Bullet comments. First you think they are harmless. Trite. Succinct. Not so much. Interestingly enough, I got hood-winked (read...I'm a dumb-ass). Turns out that my work's IT department has a Google search going for any time the company's name is mentioned over the World Wide Web. NICE. In a prior post I had written that I wasn't entirely happy about going back to work with this former employer. If you can imagine, a large and distasteful amount of crow was eaten by the M-Dot Bigun before, during and now after reapplying, re interviewing and then reaffirming my reentry into the world of luxury sales. Oh yea. The CEO of the company read my comments, forwarded them to my manager, and a conversation ensued that was not easy to take part in. So a word to the wise: never mention your company in the same post that you mention a job hunt. For all I know, my CEO now reads my Blog. Voluntarily. Egads.
Did you happen to watch Obama's address the other night? Remember Elkhart, Indiana? RV production capitol of the world. The whole city unemployed. Looting and rioting in the streets. I couldn't have gotten back into selling RV's a moment too soon. I got my brand spanking new Name Badge this morning before going home with a fever, so I guess I'm officially "in" again. Nothing like a name badge to make you feel like you belong. Lovely.

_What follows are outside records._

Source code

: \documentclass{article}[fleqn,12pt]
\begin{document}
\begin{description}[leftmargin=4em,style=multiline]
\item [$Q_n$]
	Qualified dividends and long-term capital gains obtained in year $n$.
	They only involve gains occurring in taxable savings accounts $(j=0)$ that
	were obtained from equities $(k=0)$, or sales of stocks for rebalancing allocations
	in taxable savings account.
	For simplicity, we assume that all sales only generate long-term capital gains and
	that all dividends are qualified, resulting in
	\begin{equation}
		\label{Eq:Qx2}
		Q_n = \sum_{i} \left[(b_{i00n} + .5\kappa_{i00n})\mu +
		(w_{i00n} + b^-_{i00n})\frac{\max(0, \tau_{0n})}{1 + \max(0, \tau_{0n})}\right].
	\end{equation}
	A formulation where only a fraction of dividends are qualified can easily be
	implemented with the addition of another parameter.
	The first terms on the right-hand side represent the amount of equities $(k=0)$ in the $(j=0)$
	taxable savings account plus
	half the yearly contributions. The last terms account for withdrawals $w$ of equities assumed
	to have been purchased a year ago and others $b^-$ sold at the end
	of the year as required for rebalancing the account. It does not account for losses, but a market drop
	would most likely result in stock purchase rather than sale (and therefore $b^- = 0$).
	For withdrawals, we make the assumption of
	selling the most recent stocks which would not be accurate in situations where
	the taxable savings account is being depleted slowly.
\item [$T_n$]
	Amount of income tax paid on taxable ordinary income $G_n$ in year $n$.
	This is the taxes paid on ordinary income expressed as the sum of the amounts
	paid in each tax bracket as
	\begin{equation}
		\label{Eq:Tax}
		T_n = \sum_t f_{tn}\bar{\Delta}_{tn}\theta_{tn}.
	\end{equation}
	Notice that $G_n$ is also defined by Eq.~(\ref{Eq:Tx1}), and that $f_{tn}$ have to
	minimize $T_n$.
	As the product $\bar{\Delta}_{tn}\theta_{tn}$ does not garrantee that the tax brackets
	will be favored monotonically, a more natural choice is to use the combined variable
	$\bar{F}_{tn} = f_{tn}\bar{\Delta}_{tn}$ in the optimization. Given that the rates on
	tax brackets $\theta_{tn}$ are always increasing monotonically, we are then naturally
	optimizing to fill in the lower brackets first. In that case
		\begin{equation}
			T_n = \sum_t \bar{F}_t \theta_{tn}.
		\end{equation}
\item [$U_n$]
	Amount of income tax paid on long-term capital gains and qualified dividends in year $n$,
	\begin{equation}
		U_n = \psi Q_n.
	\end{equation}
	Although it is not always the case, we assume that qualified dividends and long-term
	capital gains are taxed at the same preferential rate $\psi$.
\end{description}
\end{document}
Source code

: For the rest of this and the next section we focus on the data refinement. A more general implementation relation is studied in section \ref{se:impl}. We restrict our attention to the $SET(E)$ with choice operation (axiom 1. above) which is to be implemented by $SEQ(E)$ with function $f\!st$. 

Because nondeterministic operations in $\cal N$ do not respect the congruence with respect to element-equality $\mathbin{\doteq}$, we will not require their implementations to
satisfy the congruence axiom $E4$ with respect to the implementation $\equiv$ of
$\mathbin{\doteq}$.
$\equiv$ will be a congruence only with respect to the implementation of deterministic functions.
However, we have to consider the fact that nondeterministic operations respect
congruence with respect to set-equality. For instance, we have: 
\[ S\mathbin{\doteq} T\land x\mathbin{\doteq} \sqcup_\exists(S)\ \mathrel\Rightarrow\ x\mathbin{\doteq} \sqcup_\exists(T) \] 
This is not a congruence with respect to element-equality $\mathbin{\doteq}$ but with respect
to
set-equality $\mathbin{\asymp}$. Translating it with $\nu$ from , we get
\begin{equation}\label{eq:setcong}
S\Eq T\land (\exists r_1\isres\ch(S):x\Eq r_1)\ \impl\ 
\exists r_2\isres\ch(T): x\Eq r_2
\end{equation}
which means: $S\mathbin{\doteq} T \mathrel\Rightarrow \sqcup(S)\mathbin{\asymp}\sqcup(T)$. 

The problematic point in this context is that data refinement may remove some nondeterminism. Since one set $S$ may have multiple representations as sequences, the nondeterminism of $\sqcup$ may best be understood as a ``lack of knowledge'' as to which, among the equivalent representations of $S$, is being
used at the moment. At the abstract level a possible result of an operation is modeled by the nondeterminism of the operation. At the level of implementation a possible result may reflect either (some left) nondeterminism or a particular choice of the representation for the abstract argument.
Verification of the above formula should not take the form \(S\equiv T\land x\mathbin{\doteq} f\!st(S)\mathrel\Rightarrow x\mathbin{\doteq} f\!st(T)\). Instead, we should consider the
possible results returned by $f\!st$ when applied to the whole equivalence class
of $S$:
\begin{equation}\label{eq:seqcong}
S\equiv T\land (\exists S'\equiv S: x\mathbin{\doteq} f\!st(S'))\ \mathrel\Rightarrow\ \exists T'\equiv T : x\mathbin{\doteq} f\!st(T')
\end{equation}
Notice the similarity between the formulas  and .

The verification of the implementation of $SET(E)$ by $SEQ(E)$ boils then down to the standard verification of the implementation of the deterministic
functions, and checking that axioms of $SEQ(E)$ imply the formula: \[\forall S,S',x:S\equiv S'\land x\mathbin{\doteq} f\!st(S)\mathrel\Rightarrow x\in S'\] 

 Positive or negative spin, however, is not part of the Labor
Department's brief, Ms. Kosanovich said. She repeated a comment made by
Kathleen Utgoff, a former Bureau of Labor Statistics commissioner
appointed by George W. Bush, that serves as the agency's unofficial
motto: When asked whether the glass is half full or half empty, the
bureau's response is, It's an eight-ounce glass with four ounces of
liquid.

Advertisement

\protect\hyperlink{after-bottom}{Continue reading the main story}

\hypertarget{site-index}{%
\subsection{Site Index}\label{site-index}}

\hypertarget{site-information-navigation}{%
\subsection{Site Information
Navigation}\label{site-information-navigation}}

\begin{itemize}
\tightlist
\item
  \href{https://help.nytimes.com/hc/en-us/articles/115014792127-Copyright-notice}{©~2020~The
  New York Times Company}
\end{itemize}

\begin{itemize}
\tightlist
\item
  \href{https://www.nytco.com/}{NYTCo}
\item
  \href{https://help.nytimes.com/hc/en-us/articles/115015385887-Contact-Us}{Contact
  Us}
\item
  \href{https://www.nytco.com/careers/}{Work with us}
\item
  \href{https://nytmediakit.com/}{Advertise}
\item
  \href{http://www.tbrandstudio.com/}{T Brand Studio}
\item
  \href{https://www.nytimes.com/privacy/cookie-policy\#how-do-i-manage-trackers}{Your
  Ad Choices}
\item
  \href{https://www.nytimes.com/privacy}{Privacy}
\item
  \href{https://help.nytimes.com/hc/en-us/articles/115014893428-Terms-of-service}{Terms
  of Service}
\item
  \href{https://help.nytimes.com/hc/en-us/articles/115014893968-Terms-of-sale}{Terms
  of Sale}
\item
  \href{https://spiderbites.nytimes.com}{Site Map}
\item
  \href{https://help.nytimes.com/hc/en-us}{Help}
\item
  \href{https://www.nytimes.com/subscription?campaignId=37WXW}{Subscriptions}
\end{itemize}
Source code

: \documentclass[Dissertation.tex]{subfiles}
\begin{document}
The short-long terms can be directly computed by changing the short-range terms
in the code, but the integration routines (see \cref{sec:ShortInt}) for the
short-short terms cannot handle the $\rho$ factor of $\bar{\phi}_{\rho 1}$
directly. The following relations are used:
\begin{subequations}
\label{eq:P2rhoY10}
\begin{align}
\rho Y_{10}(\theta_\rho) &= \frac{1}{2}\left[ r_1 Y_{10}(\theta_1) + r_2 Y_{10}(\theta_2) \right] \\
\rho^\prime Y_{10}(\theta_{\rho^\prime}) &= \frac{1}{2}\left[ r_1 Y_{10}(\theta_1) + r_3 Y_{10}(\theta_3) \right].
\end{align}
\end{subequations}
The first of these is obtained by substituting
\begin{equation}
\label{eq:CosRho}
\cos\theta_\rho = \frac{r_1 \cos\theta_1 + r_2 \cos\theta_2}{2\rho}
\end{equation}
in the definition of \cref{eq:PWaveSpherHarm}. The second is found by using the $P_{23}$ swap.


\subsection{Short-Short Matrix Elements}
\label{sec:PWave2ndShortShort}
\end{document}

So, do you think they will actually have a 2010 May Ironman in St. George, UTAH? I checked it out on Google Maps, and I could hardly find a body of water big enough to support a 2.4 mile swim. Perhaps at the reservoir north east of the city? It's just too bad it's so far away, way out there near Las Vegas, all the way across the country from where I WORK. You folks out west, like in Phoenix and in Salt Lake and Ogden, ya'll have fun with that one. I'm really, really jealous.